Hi
I am trying to learn a bit about iptables (and the upcoming nftables). I started by looking at what SuSEFIrewall was setting up, but this quickly led to confusion. To make sure I had not somehow messed up my own configuration, I did a fresh network install of openSUSE 13.1 with KDE in VMWare.

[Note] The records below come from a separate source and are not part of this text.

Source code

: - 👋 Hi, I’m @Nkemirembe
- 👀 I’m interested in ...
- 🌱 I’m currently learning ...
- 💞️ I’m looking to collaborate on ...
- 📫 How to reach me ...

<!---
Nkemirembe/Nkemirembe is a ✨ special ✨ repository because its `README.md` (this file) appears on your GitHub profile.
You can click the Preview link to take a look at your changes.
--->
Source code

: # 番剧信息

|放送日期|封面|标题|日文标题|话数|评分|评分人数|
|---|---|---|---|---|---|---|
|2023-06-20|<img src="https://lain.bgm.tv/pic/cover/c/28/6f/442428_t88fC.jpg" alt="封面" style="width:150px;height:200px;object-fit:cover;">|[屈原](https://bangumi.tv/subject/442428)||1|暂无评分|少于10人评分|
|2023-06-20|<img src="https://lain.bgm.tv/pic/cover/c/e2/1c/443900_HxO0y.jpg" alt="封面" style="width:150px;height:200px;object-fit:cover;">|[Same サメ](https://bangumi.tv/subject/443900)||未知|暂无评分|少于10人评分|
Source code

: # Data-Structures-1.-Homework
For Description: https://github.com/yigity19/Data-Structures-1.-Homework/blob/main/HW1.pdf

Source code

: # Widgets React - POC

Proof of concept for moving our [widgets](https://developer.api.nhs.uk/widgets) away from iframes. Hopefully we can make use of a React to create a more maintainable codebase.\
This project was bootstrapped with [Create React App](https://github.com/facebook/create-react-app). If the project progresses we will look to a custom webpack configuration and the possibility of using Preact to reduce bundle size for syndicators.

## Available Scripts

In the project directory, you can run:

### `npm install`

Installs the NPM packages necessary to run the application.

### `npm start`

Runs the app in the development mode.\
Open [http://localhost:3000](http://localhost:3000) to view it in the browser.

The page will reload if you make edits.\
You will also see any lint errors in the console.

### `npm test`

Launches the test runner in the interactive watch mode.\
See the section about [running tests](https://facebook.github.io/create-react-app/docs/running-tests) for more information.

After just installing (leaving the default “firewall on” setting in the installation process) and running zypper up, I have the following iptables rules:
# iptables --list
Chain INPUT (policy DROP)
target prot opt source destination
ACCEPT all -- anywhere anywhere
ACCEPT all -- anywhere anywhere ctstate ESTABLISHED
ACCEPT icmp -- anywhere anywhere ctstate RELATED
input_ext all -- anywhere anywhere
LOG all -- anywhere anywhere limit: avg 3/min burst 5 LOG level warning tcp-options ip-options prefix "SFW2-IN-ILL-TARGET "
DROP all -- anywhere anywhere
Chain FORWARD (policy DROP)
target prot opt source destination
LOG all -- anywhere anywhere limit: avg 3/min burst 5 LOG level warning tcp-options ip-options prefix "SFW2-FWD-ILL-ROUTING "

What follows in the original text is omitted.